汉语广播电视新闻语音识别

CASIA OpenIR > 毕业生 > 博士学位论文

	汉语广播电视新闻语音识别
其他题名	TRANSCRIPTION OF CHINESE BROADCAST NEWS OVER RADIO AND TV
	贾磊
	2003-07-01
学位类型	工学博士
中文摘要	目前，以汉语广播电视新闻语音为对象的语音识别技术的研究，对于语音识别的实用化发展具有非常重要的意义。本文针对汉语广播电视新闻语音识别的技术难点，主要进行了以下几个方面广泛而深入的研究。首先：在广播电视新闻语音的连续语音分割方面，本文提出基于检测熵变换趋势的音频特征跳变点检测方法，用来检测连续音频信号中的声学特征发生改变的地方。这种方法是根据一段数据窗内的每一个可能的声学特征跳变点所分割的两段语音信号的熵的变化趋势来确定声学特征跳变点。相比于国际上通用的基于BIC准则的声学特征跳变点检测方法，本文提出的音频特征跳变点检测方法具有较高的灵敏度和较鲁棒的检测门限，可以较好的适应各种场合的声学特征跳变点的检测。
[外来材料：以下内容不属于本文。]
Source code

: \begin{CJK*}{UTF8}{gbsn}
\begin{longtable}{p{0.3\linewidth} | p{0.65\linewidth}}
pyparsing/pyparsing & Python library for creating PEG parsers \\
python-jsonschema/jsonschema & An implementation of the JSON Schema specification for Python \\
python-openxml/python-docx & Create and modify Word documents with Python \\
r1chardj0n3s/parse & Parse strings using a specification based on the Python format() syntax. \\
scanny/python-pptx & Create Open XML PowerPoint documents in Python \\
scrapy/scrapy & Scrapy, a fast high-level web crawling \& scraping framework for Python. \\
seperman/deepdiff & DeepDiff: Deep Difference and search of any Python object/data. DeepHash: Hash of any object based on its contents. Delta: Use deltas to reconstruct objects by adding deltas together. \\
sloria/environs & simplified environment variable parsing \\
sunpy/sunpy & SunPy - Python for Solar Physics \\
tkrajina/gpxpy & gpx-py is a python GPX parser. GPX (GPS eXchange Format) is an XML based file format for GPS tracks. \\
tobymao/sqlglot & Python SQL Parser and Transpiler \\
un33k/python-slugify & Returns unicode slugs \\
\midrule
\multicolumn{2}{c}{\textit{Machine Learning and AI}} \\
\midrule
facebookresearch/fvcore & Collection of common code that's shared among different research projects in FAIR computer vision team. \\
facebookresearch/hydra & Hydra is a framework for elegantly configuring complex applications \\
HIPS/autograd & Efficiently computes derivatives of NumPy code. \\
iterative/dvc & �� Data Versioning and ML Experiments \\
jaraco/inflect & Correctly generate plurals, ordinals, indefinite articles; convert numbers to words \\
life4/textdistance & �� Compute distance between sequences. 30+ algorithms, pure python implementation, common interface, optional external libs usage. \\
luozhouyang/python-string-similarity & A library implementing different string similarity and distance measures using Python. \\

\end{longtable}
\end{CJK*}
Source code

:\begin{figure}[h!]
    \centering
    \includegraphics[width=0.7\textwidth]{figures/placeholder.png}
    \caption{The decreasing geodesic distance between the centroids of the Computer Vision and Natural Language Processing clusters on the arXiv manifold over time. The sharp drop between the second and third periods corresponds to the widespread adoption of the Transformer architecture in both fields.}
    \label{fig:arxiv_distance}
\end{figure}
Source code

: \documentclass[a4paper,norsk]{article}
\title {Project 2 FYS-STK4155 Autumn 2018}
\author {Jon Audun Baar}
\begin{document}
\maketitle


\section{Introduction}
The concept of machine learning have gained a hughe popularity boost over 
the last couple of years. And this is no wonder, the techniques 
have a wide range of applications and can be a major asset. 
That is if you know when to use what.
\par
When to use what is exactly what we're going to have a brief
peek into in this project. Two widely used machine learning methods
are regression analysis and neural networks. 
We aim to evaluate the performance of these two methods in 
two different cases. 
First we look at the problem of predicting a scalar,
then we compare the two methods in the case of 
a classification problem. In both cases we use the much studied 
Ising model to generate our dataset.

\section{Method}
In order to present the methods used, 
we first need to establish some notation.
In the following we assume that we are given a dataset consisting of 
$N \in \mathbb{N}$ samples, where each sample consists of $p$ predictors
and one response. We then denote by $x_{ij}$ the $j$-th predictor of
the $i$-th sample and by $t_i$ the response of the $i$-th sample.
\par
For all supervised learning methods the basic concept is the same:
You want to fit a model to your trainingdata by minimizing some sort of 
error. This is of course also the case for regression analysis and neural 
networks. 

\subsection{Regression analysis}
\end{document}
其次：在广播电视新闻语音识别的自适应方面，本文详细分析了国际上通用的各种广播电视新闻识别系统的自适应算法的优点和缺点。特别针对基于自适应回归树的MLLR算法需要依靠先验知识来决定自适应变换类的这一缺点和不足，提出一种基于目标驱动的多层自适应算法。这种自适应算法能够根据自适应数据的似然概率的增加来动态的决定自适应变换类的种类和数目，可以更加充分的利用有限的自适应数据进行自适应，提高系统的识别率。最后：在广播电视新闻的连续语音识别方面，本文基于现有的广播电视新闻的连续语音识别系统在处理相关性特征建模这个问题上的缺点和不足，结合特征层的线性旋转变换和模型层的方差建模技术，提出一种用方差建模技术来实现的共享状态空间旋转变换矩阵的相关特征建模方法。这种方法利用基于状态的旋转变换方法的解相关作用，在变换后的不相关的特征空间上建立高精度的具有对角方差结构的混合高斯模型。同时又利用方差建模技术来进行状态空间变换矩阵的参数共享和参数优化，克服了基于状态的特征旋转变换方法所导致的模型参数数目过多、解码时计算量较大的缺点。在汉语普通话连续语音测试和广播语音的连续语音测试中，本文提出的相关性特征建模方法在增加较少的内存占用量和解码计算量的情况下，能够比采用传统的具有对角方差结构的高斯混合模型的建模方法获得20%的相对误识率的降低。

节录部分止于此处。